Folic acid food fortification took 33 years to accomplish since a deficiency of this essential vitamin was first proposed as a cause of birth defects.   Mandatory folic acid food fortification is estimated to have prevented 1300 babies born in the US without birth defects annually. [Centers for Disease Control]

In laboratory mice a folic acid deficiency has been shown to increase the deposition of plaque in the brain. [Nutrients Sept 2016]

A recently published report entitled “Treatable dementia due to vitamin B12 and folate deficiency” says a deficiency of these two vitamins is closely associated with mental decline with advancing age. [Brain Nerve April 2016]

While there are claims folic acid has no significant effect upon mental decline a reanalysis of studies involving this subject shows 11 trials involving 22,000 individuals did not include subjects with mental decline and therefore could not have conclusively shown folic acid to be ineffective.  [Journal Nutrition Health Aging Aug 2015; Nutrient Reviews Oct 2015]
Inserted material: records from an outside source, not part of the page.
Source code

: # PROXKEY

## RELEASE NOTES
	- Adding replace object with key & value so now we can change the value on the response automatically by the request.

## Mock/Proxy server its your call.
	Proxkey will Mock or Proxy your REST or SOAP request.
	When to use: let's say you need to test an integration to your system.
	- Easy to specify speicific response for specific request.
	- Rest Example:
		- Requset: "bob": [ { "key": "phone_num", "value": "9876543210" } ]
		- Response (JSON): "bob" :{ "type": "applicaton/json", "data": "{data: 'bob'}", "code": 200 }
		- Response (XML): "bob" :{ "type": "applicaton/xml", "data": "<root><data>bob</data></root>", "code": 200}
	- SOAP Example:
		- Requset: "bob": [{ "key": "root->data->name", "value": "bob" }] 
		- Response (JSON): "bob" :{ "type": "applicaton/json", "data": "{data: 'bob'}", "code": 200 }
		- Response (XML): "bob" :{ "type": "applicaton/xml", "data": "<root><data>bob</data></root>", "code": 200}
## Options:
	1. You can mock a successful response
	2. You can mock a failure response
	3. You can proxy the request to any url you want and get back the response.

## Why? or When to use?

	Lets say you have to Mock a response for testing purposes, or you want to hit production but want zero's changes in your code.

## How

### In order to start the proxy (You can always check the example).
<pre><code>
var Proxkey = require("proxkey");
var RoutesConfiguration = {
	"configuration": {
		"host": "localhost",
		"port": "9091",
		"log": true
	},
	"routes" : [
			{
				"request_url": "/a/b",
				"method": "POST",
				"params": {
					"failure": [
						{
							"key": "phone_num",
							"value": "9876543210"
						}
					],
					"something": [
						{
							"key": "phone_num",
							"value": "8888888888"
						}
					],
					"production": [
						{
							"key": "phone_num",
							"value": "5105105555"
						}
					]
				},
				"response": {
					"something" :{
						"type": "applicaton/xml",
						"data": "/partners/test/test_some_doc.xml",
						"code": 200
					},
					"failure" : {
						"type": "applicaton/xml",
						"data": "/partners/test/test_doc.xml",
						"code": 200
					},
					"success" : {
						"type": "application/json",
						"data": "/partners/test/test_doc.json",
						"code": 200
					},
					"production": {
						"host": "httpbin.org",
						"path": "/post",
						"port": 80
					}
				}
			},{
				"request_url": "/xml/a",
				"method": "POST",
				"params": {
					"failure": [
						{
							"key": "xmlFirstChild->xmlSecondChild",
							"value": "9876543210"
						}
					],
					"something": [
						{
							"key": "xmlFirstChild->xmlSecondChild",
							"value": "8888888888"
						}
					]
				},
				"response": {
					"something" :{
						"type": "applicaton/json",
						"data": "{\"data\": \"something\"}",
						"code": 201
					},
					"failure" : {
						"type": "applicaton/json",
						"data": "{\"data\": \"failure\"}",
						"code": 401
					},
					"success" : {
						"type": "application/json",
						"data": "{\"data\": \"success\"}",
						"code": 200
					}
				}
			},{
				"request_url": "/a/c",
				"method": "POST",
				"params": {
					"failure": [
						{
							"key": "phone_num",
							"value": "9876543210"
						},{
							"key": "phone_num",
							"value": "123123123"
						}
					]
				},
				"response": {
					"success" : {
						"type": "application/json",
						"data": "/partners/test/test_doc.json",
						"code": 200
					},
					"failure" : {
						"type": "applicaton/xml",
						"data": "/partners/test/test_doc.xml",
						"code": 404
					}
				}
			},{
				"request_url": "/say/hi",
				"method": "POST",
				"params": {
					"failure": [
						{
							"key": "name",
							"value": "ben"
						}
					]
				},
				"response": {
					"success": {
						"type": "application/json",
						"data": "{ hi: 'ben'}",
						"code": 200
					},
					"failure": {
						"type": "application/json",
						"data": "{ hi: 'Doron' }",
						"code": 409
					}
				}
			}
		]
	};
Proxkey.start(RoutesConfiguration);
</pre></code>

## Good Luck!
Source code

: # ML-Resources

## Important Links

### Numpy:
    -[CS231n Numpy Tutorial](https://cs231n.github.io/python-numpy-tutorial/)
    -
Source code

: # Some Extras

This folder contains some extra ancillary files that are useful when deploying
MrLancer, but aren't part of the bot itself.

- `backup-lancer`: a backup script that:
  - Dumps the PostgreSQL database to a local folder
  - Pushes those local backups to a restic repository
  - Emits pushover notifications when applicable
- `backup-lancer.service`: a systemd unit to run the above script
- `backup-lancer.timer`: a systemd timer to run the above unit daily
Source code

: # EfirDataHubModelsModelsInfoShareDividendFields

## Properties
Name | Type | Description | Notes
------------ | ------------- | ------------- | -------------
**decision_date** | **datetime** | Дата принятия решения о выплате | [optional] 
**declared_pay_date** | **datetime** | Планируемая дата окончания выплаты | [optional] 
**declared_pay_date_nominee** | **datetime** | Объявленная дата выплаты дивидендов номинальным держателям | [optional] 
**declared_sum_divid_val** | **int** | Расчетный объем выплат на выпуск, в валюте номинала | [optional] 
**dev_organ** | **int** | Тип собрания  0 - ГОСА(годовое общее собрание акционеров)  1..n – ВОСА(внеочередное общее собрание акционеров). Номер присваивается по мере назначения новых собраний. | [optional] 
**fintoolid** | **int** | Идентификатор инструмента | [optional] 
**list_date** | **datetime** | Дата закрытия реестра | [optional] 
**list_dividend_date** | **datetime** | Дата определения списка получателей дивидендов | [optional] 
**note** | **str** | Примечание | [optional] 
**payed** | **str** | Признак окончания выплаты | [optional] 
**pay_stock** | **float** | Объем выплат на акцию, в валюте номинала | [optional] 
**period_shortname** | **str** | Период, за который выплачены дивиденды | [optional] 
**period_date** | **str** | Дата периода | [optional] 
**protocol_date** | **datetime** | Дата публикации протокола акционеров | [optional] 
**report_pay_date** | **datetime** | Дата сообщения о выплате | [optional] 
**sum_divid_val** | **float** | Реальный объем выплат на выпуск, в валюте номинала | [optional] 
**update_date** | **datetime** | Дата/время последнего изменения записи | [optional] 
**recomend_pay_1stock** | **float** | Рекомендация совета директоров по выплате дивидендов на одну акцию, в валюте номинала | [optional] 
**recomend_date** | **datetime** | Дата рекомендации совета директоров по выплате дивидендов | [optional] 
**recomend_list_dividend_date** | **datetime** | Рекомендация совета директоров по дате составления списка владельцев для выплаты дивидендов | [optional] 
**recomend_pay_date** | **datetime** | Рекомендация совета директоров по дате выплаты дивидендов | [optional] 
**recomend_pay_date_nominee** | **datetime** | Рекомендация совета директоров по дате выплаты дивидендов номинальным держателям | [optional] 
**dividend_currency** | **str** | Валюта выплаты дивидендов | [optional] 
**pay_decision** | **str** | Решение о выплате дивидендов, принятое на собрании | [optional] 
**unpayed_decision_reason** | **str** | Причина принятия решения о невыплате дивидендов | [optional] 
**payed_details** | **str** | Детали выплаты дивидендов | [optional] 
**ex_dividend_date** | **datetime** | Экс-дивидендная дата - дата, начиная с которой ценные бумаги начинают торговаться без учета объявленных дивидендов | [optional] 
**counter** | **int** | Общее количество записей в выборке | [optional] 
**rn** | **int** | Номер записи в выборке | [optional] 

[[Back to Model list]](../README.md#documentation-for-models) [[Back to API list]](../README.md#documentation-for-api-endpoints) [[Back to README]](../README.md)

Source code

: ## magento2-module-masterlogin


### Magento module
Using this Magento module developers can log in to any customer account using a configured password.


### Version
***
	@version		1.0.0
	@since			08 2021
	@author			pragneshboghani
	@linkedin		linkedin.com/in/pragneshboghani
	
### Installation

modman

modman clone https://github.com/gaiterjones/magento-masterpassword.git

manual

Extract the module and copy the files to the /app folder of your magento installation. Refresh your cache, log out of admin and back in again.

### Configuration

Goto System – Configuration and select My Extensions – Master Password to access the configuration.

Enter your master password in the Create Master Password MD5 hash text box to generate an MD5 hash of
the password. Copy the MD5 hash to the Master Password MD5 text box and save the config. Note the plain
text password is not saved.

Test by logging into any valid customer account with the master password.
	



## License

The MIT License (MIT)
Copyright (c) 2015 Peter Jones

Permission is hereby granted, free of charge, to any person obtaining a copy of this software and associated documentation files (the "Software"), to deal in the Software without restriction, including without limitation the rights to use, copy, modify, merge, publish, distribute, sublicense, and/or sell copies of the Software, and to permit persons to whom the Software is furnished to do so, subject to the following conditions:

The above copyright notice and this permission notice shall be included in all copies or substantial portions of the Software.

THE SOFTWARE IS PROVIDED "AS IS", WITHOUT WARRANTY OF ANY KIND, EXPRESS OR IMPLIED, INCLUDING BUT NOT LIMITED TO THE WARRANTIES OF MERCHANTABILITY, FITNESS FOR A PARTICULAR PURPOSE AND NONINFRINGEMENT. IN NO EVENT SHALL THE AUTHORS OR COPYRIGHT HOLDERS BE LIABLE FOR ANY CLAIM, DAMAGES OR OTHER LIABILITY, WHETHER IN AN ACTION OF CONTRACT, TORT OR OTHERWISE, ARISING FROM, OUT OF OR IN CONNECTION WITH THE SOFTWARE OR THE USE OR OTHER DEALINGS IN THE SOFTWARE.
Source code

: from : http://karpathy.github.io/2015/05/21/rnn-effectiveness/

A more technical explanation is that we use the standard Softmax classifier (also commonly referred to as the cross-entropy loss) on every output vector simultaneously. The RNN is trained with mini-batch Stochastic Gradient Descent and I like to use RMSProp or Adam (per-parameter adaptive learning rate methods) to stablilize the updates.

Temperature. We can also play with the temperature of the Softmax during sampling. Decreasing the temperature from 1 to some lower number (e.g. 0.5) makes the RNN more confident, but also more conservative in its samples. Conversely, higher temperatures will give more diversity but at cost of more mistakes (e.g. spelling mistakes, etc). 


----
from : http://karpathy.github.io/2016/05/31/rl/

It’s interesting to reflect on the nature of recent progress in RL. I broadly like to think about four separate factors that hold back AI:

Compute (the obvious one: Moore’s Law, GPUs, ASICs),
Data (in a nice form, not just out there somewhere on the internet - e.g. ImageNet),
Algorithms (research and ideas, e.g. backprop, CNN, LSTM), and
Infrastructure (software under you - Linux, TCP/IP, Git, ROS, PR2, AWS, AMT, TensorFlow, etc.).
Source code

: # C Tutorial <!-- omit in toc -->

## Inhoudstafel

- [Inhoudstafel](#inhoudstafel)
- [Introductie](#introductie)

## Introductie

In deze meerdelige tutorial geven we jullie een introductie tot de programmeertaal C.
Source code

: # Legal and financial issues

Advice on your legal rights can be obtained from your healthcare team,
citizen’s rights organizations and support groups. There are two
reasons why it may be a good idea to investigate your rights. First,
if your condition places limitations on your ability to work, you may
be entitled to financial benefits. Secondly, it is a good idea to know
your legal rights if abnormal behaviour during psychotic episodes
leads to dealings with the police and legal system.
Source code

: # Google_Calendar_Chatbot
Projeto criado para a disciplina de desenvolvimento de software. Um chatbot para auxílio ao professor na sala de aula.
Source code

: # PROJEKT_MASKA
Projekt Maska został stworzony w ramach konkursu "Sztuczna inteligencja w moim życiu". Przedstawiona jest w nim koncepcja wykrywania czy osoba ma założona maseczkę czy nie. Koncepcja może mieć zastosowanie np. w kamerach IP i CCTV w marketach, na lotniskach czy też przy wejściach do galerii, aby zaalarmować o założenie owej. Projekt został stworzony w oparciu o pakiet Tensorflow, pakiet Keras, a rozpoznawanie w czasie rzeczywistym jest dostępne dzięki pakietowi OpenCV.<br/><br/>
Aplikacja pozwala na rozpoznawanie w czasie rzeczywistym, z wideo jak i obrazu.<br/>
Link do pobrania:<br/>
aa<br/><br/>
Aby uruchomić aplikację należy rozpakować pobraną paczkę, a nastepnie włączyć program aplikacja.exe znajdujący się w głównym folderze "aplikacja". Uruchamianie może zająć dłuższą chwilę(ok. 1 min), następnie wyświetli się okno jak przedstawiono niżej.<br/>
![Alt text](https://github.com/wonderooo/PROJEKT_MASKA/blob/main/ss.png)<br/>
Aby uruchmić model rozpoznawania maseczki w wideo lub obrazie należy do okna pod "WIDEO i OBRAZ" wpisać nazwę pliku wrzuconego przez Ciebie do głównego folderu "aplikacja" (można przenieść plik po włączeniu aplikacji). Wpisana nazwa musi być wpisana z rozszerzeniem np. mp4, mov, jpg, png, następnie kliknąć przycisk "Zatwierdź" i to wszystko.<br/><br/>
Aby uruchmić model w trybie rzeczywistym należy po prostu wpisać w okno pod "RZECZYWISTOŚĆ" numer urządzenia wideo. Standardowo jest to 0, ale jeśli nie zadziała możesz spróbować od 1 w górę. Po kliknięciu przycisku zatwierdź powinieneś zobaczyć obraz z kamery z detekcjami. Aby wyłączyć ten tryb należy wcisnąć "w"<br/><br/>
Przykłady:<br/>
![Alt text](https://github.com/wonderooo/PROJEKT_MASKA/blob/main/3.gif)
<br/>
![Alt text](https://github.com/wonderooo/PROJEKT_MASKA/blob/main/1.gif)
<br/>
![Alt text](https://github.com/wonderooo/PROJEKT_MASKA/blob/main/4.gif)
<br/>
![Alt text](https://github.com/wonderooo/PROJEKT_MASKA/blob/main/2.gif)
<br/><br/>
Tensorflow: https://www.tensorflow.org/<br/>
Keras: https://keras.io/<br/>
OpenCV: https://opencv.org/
One reason why some studies may not reveal a benefit for folic acid food fortification or dietary supplementation is that brain shrinkage with advancing age is only allayed among those individuals who have a high intake of omega-3 fatty acids (fish oil) and have good B vitamin status. [American Journal Clinical Nutrition July 2016]

A recent report says “folic acid deficiency seems to be an important contributor for the onset and progression of neuropsychiatric diseases in the geriatric population.” [Ageing Research Reviews July 2015]

Folic acid food fortification, began in 1998, may have in unintended but beneficial health consequences.  Modern medicine is reluctant to draw such conclusions.